The move returns her to a Boston campus near where she was raised. It also resurrects a basketball career she assumed was over when she played her last high school game in 2007, leading the Falcons to the San Diego Section Div. I quarterfinals for a fourth consecutive year, a stretch that included two semifinal appearances.
Zaniboni said her primary reason for picking Emerson was academics, noting the downtown Boston campus boasts a highly regarded communications program she plans to major in.
She said she was unhappy at NC State playing at a program she said was experiencing growing pains under a relatively new coaching staff, and a difficult transition living in the South, a place vastly different from anywhere else she'd lived, and where she had no family close by.
The prospect of playing both sports, sealed the deal, she said.
"I've been playing basketball my whole life and I think I got burnt out playing for so long," Zaniboni said. "Now that I've taken a year off I miss it so much."
Zaniboni, who is 6-foot-2, was considered a can't-miss collegiate prospect in both sports at Torrey Pines. She never played organized volleyball until her freshman year, and decided to pursue it out of high school.

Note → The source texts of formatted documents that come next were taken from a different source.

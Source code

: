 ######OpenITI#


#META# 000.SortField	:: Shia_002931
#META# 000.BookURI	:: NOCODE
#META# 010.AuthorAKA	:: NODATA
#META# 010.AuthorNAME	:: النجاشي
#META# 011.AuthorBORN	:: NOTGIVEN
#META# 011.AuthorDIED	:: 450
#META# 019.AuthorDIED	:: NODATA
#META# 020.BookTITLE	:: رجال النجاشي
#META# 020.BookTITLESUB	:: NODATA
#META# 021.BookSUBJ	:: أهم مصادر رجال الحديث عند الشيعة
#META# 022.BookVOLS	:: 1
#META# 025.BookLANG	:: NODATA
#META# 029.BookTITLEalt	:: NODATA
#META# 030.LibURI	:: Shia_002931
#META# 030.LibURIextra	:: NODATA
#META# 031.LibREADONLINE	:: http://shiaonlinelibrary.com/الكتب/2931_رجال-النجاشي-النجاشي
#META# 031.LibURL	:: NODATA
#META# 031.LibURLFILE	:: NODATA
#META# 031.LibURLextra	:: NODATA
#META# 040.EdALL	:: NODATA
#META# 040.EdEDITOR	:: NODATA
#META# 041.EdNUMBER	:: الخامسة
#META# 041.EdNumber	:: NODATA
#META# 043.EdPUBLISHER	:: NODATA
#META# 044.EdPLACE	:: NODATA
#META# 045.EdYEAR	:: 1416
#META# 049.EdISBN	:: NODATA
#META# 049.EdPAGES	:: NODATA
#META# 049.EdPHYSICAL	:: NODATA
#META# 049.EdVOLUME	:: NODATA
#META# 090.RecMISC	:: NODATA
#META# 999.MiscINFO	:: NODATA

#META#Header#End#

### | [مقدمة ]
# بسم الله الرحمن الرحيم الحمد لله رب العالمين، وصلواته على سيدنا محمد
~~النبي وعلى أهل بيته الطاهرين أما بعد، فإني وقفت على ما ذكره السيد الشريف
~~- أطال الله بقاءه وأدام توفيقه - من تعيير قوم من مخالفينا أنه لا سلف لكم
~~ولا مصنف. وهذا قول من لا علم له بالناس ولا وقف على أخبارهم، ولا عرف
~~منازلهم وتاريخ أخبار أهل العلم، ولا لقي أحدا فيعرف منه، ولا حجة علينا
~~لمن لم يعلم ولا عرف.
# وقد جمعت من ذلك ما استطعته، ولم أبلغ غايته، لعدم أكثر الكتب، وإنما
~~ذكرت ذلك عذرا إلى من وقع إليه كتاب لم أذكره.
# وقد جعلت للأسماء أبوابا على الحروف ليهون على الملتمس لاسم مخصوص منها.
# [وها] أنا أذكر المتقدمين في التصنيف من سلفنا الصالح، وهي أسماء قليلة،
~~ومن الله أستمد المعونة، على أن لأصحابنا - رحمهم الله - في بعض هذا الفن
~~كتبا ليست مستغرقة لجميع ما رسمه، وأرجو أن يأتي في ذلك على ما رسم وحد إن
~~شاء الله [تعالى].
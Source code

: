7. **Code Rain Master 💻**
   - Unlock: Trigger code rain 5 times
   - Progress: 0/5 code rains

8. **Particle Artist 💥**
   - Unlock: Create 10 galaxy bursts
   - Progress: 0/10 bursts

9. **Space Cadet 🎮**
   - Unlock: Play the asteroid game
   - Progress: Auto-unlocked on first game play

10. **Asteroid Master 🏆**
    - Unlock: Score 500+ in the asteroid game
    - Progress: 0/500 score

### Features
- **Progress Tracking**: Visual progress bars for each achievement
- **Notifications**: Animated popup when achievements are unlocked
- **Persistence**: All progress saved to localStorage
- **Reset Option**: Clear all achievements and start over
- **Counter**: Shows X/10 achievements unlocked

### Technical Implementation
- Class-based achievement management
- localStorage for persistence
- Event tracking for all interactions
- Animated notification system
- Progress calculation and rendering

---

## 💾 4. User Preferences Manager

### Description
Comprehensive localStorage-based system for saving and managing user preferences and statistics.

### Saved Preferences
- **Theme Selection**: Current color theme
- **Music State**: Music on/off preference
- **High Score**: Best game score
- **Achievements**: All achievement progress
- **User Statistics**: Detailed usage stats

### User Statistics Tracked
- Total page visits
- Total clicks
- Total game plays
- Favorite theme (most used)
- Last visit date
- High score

Zaniboni emerged as an impact player amid arguably the most competitive volleyball environments in the nation in San Diego, but it was in basketball where she made an indelible mark.
Zaniboni is the school's all-time leading scorer with 1,942 career points, and is also among the program's leading rebounders with 1,050.
She led the Falcons to a Palomar League title in 2006, when she was the league's Player of the Year. She was a three-time first-team all-league selection, and a two-time all-tournament selection at the prestigious Kiwanis tourney.
She cites the camaraderie at Torrey Pines, especially in 2007, when she was among seven seniors, to be her career highlight.
"Maybe we weren't the most talented team all the time, but because we were so close I think that took us a little bit further," she said.
Former Torrey Pines coach Doug Gilbert describes Zaniboni as one of the program's all-time best players.
"She's a great player and a great leader," Gilbert said. "She was one of the foundations we were able to build our success around."
Zaniboni said she took a greater liking to volleyball in high school, partly because the pace of the game seemed more laid back compared to typically frantic pace of basketball she'd started to tire from.
Volleyball also seemed to be more of a challenge compared to basketball, which early in the early stages of her career seemed almost ridiculously easy. Zaniboni towered over opponents after an early growth spurt that left her with no true peers.
Zaniboni was 6-foot-1 as a freshman.
"I was so much taller than everyone else all I had to do was stand there and put my hands up," Zaniboni said. "Once I got older everyone started catching up, then I actually had to do other things."
Zaniboni says the two sports complement each other nicely, noting that volleyball and basketball both require similar sports-specific off-season workout drills designed to improve quickness and leaping ability.
The added benefit of volleyball is it taught her to become a more cerebral athlete, something which paid huge dividends in basketball when she could no longer simply rely on her height.
"In basketball, I used to just pick things up and it really wasn't like that in volleyball," she said. "That's one thing I took from it, because I have to work so much harder at volleyball to be successful."
Zaniboni made the varsity as a Torrey Pines freshman, and was the Falcons' starting post player by the time the playoffs rolled around that year, Gilbert said, noting it was almost impossible to keep an athletic left-handed post-player with her size out of the lineup for long.
"She was tough to guard right from the start," Gilbert said.
Guarding Zaniboni figures to become more difficult as she develops her basketball skills under a college coach, Gilbert said.
Gilbert believes Zaniboni has tremendous upside, noting in addition to her dominant post presence, she's added a perimeter shot, and a hard-nosed defensive playing style to her game.
"She's got a lot of basketball left in her, and she has the potential to progress and get even better," Gilbert said. "I think she can probably play professionally someday."
Zaniboni isn't thinking that far ahead, but she isn't entirely ruling out a professional career, either.
"It's not something I'm aiming for, I'm just playing because I love it," she said.
"We'll see though. If I miss it as much when I get out of college as I do now, I may have overseas or something."